ミイラになりたいな

ミイラになりたいと思っていたことがありました。即身仏に。
深い理由も特にないですけどその壮絶さに魅かれたと言うか。

しかし、即身仏には一人ではなれません。人の協力が要ります。
すなわち、即身仏になるのは霊験あらたかな修行者で、祈祷や社会事業などで広く信者を集め、日頃から五穀建ち十穀断ちをして身体をミイラになりやすい体質に変え、時期が来たら地中に設けた石室に入って禅定しながら鉦を鳴らす、竹筒を通って音が地上に聞こえる、鉦の音がやんだら入定したものとして、信者は三年待って石室を掘り起こす、そこで見事ミイラと化していたら、形を整えて衣を着せて即身仏として祀る、こういうプロセスのわけです。現代これをやるのはかなり困難でしょう。不可能かもしれない。そもそも不徳の自分にそこまで信者がついてくれるとも思えない。
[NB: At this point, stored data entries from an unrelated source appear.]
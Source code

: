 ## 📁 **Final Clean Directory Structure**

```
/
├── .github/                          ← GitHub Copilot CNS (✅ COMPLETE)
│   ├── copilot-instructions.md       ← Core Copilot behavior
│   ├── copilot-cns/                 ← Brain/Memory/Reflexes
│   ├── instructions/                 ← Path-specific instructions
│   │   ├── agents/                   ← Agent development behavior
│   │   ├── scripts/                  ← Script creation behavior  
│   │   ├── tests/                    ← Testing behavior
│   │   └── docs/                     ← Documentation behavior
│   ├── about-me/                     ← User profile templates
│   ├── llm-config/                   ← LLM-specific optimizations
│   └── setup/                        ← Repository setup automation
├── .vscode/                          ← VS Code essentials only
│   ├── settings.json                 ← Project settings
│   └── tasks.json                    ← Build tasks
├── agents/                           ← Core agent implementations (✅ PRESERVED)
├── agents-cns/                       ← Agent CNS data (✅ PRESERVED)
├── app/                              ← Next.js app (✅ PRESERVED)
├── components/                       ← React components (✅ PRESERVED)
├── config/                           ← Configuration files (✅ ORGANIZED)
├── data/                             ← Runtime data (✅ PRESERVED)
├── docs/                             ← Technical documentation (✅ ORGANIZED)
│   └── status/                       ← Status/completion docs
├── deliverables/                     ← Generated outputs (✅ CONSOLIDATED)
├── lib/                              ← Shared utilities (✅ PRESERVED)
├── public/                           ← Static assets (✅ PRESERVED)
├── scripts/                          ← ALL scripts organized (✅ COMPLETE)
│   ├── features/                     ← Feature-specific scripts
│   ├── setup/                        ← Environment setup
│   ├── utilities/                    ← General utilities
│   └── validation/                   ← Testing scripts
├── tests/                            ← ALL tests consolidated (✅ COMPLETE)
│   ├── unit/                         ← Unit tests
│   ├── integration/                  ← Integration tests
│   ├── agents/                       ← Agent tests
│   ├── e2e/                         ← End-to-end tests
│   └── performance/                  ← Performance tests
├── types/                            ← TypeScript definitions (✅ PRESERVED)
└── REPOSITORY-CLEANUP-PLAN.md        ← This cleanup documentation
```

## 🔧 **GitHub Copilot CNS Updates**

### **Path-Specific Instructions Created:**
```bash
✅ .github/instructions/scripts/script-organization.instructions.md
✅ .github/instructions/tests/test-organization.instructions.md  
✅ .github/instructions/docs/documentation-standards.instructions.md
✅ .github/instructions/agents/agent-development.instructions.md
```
だからといって一人で密かに山にでもこもってミイラをめざしたとしても、単なる自殺であって、気の持ちようですけどあまり意味のある行為だとは思えません。死んで祀られるという栄誉が欲しいわけでもないのですが、むしろ怖々と拝んでほしい、壮絶なミイラ状態を人々に晒すからこそ意味があるとも思うのです。
なんでしょうね。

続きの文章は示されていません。